[Collected data]
*-*-*
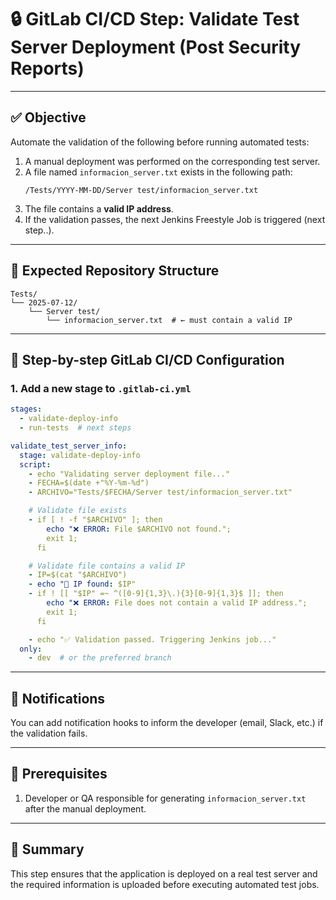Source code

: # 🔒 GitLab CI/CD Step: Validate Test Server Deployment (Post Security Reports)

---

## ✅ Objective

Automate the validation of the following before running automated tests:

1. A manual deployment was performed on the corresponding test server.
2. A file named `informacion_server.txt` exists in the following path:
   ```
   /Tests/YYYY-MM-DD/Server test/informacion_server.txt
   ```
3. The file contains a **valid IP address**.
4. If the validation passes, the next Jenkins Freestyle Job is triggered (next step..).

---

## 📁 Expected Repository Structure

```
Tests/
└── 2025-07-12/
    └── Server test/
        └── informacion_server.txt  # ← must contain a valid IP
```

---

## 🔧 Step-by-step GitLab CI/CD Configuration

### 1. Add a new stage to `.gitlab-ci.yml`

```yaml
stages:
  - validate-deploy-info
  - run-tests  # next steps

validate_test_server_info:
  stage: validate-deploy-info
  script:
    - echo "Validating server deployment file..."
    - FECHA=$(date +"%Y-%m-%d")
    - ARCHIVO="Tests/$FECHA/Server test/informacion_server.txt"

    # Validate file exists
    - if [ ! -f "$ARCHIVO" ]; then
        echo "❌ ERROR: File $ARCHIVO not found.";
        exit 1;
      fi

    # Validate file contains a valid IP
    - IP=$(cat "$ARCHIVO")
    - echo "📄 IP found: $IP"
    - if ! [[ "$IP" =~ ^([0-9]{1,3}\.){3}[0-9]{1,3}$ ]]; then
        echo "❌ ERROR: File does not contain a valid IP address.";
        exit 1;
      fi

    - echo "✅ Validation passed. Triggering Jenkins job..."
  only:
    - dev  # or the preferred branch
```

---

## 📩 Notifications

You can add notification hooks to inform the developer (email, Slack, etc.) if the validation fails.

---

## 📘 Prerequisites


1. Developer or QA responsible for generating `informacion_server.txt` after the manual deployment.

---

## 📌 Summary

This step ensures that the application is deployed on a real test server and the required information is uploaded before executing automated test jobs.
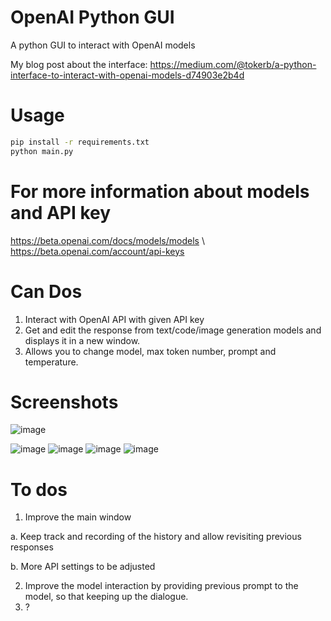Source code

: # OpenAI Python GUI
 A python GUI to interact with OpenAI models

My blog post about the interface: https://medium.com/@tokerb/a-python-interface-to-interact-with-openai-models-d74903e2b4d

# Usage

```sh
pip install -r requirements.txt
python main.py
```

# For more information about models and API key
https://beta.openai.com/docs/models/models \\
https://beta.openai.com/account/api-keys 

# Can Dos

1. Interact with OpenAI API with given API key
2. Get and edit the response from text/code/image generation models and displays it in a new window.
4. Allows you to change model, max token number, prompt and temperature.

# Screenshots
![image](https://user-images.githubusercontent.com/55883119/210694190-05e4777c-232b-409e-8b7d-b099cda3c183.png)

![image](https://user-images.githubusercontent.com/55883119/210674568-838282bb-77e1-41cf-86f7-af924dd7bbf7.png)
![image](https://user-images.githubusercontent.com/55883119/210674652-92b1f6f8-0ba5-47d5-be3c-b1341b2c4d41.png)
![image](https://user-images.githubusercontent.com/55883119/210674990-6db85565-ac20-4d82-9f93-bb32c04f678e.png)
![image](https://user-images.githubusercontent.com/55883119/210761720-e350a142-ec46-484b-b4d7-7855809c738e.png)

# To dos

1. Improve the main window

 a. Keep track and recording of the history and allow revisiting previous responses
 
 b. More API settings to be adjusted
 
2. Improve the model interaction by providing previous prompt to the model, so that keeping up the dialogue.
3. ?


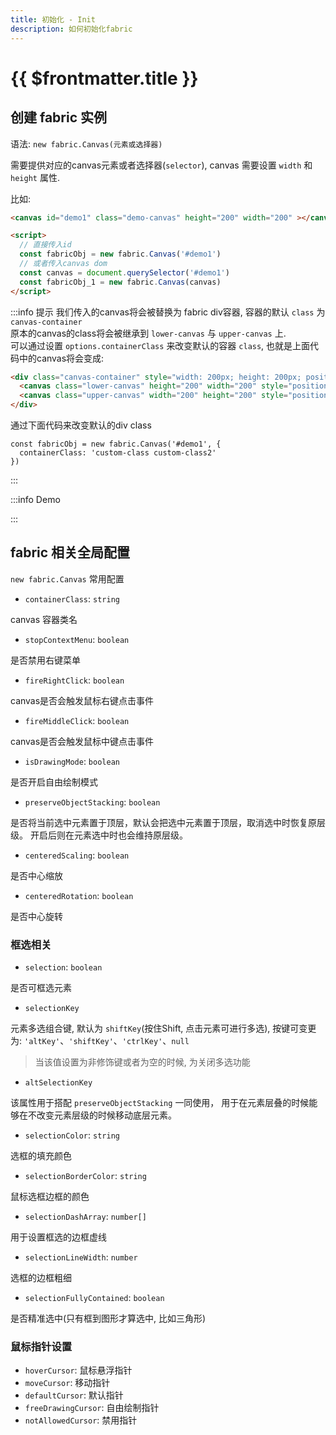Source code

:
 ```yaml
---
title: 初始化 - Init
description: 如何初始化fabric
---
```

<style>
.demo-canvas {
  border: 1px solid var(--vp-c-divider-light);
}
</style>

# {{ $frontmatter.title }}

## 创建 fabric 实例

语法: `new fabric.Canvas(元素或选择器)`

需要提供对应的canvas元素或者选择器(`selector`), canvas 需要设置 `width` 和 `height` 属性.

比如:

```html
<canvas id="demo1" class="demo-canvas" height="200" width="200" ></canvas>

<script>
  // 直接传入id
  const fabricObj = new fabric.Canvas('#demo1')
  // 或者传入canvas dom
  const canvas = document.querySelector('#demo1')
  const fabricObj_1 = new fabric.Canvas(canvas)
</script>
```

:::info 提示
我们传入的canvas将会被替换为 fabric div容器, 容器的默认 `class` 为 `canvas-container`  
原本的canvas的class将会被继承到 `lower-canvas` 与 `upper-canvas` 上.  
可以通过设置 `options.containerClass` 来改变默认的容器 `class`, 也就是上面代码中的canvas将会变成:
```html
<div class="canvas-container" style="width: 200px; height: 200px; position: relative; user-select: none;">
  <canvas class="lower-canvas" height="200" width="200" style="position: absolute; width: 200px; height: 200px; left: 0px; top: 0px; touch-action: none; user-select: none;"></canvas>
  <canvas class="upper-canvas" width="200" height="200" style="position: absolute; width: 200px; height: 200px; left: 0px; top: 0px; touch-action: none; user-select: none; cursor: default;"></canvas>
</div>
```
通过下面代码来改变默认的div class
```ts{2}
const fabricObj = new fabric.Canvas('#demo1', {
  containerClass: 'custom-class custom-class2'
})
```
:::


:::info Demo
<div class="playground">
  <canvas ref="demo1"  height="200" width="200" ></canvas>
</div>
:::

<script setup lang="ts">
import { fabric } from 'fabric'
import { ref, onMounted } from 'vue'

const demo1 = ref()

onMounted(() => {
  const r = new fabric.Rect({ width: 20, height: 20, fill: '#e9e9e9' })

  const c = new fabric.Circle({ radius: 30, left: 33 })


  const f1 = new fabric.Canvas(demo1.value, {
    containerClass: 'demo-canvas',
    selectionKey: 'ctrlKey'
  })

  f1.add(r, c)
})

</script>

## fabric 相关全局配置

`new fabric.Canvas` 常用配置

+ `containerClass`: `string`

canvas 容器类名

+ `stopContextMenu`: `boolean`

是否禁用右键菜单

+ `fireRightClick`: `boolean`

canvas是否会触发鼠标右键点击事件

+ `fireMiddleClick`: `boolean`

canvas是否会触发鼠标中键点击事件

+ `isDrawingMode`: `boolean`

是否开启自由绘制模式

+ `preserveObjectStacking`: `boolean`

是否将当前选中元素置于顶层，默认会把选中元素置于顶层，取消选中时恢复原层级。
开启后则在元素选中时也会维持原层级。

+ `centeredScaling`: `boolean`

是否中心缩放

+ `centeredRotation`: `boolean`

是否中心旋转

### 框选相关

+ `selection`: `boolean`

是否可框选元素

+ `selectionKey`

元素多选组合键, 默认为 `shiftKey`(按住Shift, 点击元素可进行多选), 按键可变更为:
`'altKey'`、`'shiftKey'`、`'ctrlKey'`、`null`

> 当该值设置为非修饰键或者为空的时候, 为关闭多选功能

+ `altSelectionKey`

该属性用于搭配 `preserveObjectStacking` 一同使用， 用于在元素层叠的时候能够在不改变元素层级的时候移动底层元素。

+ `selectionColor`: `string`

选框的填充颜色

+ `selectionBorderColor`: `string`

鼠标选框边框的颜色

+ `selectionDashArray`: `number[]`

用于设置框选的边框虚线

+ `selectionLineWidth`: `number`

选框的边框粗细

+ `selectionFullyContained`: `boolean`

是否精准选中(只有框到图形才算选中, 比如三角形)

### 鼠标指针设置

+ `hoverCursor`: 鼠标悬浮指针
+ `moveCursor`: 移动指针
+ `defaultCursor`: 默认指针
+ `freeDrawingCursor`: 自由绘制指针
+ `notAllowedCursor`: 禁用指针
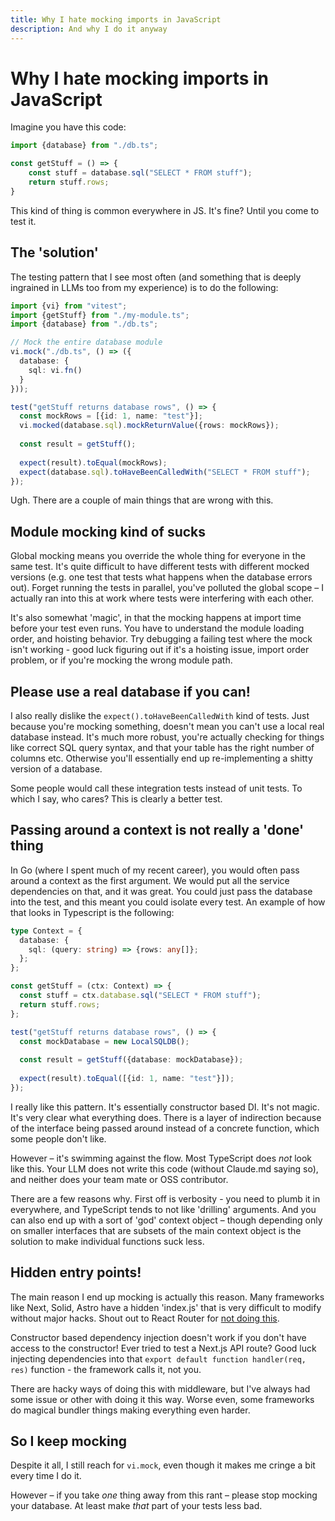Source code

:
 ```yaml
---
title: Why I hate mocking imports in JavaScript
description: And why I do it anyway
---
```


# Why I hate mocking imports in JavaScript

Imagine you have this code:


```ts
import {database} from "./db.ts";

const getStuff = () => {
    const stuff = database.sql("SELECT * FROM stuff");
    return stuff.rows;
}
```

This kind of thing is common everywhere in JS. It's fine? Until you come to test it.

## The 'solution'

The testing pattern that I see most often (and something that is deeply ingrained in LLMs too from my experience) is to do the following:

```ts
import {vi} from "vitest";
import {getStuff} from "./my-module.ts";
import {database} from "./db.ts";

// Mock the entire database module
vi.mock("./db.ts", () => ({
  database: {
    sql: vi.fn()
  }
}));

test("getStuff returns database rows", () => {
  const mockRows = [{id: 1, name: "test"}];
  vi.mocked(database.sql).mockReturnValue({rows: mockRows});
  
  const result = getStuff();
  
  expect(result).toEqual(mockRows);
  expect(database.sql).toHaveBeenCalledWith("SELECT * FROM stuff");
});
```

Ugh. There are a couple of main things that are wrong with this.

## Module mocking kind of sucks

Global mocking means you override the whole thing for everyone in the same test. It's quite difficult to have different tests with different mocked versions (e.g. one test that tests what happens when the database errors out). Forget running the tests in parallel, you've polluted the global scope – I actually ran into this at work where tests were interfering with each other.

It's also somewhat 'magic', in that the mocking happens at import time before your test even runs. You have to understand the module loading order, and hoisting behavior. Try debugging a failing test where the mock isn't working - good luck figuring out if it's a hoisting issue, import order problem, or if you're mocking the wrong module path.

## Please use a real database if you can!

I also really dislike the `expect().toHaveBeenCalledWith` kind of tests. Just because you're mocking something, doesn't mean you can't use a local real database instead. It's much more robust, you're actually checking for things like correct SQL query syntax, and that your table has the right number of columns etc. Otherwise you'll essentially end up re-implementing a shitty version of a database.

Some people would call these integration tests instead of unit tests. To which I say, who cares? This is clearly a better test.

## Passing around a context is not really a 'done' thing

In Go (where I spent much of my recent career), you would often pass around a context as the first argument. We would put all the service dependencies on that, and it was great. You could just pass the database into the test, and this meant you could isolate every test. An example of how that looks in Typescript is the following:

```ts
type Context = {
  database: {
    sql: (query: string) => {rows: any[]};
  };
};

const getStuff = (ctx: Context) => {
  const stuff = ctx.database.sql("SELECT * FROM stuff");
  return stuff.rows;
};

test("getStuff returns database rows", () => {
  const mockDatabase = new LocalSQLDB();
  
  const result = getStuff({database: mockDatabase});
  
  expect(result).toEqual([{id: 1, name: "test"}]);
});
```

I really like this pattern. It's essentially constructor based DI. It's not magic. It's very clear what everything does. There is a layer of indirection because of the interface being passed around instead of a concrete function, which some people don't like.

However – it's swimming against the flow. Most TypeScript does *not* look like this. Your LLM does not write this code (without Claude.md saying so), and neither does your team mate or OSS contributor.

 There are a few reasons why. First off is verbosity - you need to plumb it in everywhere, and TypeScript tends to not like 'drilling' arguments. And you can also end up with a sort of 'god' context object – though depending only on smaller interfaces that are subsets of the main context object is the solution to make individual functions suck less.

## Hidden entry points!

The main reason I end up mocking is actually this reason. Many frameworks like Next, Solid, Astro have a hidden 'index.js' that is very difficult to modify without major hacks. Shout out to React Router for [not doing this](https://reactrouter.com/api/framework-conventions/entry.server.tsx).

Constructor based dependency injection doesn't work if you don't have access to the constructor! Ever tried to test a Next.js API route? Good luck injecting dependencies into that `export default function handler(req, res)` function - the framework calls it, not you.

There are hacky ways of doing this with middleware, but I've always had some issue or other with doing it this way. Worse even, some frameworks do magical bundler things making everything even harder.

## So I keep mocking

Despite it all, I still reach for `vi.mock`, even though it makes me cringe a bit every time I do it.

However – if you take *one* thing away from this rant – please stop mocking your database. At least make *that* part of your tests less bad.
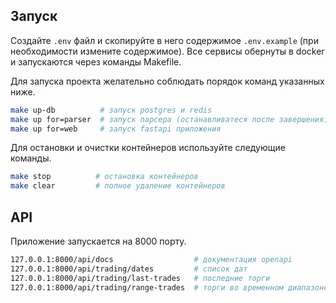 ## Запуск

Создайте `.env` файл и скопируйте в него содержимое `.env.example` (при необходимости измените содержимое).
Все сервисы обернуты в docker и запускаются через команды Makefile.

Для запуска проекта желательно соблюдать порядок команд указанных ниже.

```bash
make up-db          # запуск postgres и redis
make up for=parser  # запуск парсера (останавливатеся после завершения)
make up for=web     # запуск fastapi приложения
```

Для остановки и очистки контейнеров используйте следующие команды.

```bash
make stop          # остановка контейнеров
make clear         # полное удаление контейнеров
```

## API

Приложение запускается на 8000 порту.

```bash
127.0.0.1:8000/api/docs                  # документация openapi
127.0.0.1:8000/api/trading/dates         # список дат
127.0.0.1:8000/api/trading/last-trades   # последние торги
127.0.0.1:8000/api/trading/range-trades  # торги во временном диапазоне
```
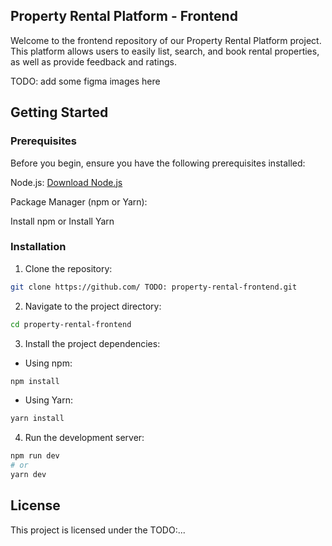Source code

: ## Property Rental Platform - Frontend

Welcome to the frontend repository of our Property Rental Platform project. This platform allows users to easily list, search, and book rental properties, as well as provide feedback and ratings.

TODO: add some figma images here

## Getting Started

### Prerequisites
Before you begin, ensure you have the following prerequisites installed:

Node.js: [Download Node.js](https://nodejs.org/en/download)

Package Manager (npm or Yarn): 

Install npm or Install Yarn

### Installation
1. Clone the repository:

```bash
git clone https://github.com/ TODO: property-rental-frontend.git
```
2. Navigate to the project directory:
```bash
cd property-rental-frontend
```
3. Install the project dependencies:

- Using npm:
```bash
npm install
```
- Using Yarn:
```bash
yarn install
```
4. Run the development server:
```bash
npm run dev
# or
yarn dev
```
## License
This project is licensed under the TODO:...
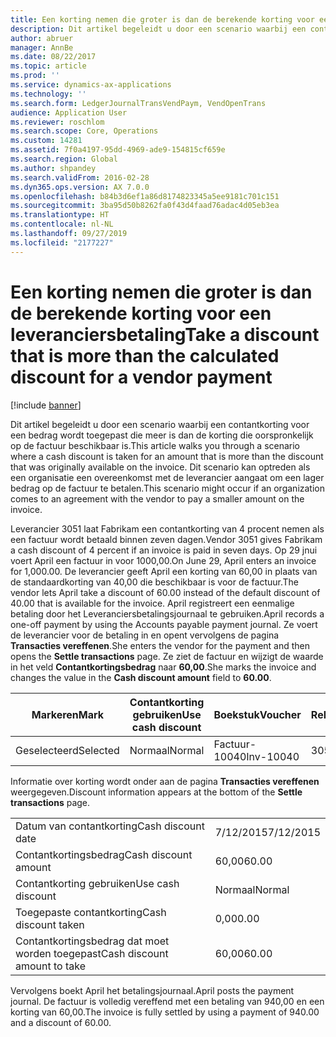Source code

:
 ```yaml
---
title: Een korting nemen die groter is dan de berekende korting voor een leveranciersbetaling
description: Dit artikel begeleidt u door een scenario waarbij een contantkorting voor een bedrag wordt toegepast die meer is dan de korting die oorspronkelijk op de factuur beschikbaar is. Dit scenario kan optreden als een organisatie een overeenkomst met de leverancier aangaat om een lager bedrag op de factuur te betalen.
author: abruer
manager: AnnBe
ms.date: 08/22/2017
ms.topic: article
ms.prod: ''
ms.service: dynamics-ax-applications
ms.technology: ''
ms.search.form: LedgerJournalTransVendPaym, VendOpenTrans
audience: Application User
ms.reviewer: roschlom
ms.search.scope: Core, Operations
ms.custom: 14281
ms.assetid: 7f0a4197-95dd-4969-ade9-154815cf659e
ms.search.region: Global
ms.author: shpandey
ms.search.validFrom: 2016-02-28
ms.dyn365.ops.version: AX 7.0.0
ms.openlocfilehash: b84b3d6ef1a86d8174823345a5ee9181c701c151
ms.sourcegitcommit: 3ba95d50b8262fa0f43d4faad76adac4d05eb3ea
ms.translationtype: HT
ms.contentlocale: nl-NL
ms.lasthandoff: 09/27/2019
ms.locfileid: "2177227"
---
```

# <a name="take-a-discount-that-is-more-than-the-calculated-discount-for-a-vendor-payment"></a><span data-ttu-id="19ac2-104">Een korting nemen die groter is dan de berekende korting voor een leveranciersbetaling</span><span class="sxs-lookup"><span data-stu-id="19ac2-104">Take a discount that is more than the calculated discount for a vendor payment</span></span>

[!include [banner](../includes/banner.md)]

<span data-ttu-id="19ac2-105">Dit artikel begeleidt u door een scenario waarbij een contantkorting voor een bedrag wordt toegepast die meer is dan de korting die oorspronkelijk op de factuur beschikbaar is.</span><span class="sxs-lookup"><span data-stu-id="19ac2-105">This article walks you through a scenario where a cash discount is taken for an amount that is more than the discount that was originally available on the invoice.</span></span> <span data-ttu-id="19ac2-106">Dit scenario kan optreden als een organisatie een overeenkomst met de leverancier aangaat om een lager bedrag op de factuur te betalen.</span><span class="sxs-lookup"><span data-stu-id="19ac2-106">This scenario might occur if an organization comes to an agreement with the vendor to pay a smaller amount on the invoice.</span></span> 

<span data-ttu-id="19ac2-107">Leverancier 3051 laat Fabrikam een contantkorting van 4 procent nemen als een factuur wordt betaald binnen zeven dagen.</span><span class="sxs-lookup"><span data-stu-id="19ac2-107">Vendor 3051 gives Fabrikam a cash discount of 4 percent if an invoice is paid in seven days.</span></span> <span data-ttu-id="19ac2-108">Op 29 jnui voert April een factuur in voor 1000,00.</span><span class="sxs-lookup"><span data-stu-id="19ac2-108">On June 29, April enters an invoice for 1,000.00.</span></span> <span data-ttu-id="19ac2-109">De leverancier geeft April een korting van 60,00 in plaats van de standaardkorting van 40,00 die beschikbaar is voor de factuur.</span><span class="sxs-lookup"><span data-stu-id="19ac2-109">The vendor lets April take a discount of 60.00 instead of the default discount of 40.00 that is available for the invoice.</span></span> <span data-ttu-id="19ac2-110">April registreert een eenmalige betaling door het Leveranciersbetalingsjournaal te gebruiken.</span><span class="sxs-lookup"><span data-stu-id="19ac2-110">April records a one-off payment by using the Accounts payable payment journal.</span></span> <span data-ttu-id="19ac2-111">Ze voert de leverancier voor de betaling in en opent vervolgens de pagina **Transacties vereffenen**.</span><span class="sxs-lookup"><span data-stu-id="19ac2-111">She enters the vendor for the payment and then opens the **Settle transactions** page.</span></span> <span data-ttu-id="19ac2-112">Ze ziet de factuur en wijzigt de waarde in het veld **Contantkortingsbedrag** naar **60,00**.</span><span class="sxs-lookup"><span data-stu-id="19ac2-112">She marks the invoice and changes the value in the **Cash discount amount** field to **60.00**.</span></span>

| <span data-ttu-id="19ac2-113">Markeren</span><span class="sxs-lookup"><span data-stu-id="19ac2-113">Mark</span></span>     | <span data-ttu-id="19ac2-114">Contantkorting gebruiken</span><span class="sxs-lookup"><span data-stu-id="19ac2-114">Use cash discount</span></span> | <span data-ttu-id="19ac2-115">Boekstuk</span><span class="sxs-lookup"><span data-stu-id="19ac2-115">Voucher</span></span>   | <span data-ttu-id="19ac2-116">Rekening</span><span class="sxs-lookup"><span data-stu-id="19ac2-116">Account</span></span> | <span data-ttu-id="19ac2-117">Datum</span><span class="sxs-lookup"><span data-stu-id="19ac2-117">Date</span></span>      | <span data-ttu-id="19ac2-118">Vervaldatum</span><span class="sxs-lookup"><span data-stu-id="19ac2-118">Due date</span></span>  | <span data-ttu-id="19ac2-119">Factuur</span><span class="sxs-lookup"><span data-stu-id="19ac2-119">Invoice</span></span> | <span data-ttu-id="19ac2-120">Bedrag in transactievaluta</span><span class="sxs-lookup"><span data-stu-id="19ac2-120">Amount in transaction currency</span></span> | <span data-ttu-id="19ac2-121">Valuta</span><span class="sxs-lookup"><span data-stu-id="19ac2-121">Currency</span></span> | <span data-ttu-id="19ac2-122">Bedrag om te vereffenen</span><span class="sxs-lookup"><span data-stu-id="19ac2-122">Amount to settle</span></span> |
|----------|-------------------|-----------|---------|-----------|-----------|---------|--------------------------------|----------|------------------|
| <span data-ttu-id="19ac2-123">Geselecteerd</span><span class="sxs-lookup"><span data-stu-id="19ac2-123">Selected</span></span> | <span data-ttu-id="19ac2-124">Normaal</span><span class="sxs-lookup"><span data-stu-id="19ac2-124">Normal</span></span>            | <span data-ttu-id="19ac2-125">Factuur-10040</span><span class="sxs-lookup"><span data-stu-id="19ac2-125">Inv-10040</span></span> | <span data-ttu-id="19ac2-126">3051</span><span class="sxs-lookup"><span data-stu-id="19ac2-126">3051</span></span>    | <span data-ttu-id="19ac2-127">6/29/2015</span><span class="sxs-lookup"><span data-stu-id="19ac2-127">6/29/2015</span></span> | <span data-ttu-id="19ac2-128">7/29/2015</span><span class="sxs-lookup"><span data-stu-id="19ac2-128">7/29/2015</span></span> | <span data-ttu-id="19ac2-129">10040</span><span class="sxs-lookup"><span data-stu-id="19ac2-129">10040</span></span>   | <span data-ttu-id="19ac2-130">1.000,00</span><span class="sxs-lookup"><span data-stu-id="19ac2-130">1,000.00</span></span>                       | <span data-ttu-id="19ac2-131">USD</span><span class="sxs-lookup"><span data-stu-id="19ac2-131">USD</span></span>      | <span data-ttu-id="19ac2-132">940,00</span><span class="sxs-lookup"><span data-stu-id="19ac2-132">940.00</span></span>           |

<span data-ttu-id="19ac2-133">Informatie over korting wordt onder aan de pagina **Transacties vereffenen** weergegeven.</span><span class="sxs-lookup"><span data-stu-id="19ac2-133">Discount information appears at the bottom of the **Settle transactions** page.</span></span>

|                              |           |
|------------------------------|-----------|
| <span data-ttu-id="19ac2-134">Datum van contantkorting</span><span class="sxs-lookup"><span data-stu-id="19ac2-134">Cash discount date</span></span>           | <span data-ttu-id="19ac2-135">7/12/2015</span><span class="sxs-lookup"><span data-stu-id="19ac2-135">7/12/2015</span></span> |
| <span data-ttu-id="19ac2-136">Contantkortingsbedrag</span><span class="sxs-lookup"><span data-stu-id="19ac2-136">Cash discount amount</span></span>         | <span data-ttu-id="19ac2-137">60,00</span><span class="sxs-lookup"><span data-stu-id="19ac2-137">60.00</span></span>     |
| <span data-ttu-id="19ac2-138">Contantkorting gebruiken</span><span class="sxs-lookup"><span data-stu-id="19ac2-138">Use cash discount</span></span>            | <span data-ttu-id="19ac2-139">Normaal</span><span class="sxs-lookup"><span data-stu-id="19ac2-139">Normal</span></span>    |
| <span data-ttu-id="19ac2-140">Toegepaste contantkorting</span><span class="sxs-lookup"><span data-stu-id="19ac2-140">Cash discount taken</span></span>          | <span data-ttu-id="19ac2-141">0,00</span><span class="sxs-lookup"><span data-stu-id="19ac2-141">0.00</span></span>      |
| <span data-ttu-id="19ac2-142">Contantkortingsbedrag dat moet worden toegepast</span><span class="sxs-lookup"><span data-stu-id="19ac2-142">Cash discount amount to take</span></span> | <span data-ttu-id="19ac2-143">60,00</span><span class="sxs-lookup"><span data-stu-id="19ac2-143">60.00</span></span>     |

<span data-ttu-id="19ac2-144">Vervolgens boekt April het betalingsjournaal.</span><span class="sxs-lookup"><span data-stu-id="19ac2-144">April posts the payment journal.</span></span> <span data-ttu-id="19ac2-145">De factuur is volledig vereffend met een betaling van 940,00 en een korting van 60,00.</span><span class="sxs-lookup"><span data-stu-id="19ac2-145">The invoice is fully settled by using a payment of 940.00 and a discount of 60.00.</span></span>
*-*-*
From the entries, work out how many lines include the word "transactions", answering with the number only.

2